### ASSIGNED TASK
Both the line below containing "Cyber Explorer Post 500" and the line containing "This repository contains", along with every line between them, should be repeated exactly; no other line belongs in the answer.

[Stored items]
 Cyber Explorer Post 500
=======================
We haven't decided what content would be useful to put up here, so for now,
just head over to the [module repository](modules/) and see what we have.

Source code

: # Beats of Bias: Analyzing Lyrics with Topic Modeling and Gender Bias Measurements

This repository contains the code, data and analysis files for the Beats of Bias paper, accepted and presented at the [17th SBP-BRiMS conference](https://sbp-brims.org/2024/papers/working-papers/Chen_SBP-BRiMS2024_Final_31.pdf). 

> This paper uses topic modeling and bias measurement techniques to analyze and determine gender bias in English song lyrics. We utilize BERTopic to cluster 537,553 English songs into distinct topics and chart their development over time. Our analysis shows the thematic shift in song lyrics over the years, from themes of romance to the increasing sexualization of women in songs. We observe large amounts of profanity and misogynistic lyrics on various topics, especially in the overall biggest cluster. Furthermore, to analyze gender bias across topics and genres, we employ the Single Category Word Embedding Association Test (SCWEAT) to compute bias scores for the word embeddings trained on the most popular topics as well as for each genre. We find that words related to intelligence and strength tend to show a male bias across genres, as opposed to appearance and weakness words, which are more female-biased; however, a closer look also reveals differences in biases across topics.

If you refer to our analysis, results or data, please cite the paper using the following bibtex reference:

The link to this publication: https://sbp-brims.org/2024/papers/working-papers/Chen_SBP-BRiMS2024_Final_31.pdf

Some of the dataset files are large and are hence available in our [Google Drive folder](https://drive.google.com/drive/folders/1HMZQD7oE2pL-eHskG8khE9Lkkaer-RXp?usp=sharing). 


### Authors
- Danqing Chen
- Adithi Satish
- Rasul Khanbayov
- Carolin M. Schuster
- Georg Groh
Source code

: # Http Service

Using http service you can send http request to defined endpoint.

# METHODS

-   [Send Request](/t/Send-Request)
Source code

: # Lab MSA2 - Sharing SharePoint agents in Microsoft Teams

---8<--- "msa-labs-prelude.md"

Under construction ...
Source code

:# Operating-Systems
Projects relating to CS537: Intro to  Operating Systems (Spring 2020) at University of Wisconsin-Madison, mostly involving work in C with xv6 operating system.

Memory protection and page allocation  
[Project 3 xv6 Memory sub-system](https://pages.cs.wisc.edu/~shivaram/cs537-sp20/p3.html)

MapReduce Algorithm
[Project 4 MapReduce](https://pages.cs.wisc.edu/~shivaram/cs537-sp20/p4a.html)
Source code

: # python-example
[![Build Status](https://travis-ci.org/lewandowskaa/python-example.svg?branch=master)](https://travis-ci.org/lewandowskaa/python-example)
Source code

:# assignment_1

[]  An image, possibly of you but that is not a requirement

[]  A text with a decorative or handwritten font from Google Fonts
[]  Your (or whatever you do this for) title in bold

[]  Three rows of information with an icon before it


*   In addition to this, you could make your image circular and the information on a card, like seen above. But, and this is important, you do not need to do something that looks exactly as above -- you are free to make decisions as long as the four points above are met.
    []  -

---

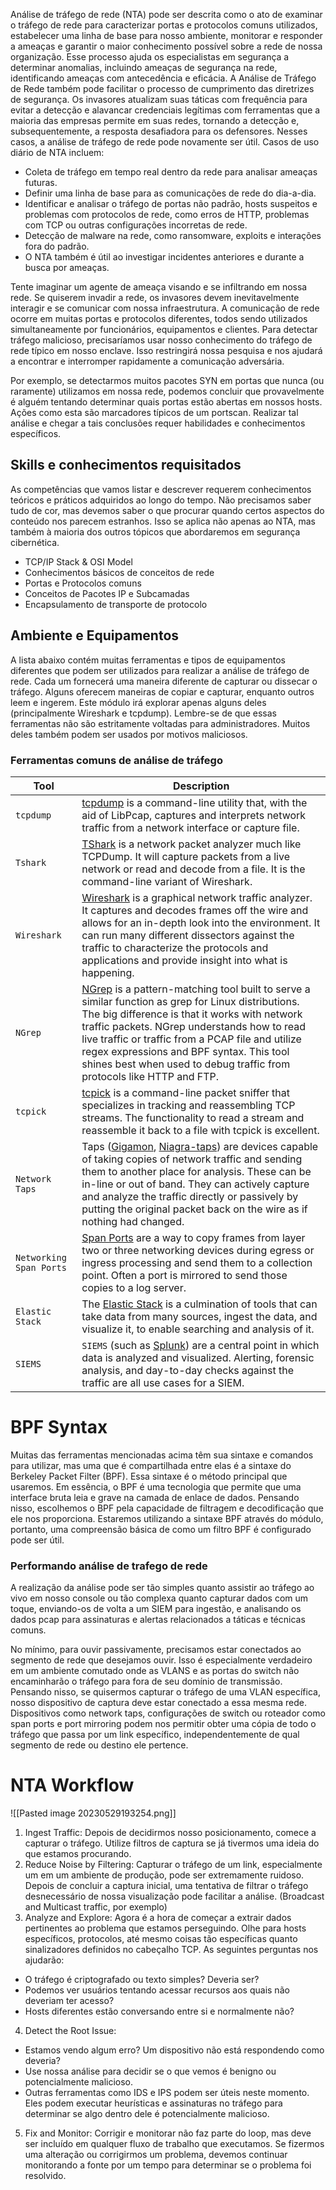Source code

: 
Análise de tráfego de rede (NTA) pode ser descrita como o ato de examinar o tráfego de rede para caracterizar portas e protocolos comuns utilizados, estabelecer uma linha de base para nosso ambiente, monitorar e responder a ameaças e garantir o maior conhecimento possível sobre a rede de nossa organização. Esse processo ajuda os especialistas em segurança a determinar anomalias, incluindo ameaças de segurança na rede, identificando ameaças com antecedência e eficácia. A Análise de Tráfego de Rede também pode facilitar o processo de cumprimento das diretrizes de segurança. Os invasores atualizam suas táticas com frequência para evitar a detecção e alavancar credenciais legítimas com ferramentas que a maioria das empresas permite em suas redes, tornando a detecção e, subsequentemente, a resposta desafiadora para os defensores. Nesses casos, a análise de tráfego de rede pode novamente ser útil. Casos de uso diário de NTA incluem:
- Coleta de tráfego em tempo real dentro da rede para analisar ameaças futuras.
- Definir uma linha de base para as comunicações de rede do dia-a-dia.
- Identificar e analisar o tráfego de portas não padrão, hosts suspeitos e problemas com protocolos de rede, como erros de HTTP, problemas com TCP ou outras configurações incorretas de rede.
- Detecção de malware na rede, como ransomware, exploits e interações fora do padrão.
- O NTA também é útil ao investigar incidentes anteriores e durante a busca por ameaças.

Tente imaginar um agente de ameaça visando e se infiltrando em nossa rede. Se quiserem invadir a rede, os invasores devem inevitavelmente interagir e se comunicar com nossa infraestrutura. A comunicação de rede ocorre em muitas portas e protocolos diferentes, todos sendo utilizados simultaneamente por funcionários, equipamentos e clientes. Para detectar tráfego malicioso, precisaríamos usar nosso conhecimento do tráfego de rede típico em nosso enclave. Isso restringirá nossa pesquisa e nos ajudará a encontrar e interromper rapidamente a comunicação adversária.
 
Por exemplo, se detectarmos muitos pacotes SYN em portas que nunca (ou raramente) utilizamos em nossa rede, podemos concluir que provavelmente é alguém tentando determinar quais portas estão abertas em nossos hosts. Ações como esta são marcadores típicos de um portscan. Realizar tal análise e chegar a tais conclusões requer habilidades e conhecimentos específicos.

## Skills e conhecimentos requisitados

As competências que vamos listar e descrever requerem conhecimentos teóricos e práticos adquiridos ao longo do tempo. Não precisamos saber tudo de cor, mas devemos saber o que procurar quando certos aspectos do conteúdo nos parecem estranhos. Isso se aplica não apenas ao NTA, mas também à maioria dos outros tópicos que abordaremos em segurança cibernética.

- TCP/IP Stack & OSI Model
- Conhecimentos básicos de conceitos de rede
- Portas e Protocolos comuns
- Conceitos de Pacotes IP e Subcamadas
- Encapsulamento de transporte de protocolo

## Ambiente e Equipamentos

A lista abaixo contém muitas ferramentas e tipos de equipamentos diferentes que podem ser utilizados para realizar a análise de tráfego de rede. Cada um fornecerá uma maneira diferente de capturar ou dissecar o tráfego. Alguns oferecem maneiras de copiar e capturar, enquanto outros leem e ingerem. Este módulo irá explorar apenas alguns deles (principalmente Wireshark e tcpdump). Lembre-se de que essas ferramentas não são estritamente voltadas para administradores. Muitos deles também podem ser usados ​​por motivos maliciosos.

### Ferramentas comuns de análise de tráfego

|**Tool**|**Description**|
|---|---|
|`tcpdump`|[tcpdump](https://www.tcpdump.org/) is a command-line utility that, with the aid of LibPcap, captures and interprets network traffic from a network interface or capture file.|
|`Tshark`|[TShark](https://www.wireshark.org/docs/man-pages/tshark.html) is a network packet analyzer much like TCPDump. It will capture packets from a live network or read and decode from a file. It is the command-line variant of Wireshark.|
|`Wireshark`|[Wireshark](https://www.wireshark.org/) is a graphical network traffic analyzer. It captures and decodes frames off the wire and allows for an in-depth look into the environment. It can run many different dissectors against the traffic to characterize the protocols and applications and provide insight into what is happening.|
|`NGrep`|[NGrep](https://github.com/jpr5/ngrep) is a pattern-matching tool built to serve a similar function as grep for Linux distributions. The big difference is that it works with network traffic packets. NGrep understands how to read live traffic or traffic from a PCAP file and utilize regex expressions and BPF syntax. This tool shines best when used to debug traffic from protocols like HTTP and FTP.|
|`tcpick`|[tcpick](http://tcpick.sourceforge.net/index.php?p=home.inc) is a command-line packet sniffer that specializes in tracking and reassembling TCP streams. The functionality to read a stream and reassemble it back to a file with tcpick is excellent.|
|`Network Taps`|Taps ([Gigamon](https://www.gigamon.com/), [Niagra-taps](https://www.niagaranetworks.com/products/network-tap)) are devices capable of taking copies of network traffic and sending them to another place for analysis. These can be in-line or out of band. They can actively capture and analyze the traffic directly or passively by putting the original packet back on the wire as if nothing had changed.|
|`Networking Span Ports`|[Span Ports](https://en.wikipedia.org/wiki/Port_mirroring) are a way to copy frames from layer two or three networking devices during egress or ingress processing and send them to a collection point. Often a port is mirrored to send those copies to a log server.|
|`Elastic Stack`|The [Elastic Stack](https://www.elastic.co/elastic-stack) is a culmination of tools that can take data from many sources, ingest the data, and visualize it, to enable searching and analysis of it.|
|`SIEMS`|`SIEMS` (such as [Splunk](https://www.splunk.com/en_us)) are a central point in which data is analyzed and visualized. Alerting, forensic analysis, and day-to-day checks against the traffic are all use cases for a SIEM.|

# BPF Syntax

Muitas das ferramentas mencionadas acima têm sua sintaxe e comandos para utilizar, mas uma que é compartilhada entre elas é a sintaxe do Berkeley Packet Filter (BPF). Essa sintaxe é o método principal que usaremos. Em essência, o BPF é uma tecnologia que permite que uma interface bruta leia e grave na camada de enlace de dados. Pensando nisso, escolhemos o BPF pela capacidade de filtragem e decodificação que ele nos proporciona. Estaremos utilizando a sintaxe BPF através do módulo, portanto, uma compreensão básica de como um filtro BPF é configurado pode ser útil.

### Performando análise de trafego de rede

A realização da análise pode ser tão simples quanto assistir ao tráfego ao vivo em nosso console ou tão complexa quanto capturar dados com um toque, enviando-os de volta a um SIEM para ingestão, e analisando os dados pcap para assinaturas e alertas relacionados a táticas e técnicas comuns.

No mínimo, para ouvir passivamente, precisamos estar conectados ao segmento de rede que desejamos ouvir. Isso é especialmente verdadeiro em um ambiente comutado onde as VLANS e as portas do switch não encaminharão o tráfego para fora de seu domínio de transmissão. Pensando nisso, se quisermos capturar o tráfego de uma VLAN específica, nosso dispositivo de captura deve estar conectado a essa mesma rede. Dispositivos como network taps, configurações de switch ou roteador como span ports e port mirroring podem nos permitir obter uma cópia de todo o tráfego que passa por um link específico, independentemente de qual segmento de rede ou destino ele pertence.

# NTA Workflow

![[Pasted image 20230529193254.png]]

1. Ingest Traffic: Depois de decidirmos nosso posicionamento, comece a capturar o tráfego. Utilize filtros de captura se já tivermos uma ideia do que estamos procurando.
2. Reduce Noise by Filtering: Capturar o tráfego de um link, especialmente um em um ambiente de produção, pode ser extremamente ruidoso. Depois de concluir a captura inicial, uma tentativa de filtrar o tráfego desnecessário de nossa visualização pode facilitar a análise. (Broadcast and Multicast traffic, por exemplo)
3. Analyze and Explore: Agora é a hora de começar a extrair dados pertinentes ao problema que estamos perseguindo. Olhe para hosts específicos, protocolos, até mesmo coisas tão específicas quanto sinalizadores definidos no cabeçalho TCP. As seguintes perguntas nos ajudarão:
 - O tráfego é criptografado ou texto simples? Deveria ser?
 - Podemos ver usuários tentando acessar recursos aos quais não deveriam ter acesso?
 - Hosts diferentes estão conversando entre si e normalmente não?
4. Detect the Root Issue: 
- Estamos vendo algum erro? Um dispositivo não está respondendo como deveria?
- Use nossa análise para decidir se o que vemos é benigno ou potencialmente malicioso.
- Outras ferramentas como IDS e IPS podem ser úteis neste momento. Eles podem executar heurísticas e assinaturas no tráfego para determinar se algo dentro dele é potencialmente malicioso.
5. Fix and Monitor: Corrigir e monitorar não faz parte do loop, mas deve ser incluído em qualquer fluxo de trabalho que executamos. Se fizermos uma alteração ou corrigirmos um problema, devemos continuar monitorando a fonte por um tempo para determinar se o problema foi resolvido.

### RESPONSE AREA
 Cyber Explorer Post 500
=======================
We haven't decided what content would be useful to put up here, so for now,
just head over to the [module repository](modules/) and see what we have.

Source code

: # Beats of Bias: Analyzing Lyrics with Topic Modeling and Gender Bias Measurements

This repository contains the code, data and analysis files for the Beats of Bias paper, accepted and presented at the [17th SBP-BRiMS conference](https://sbp-brims.org/2024/papers/working-papers/Chen_SBP-BRiMS2024_Final_31.pdf). 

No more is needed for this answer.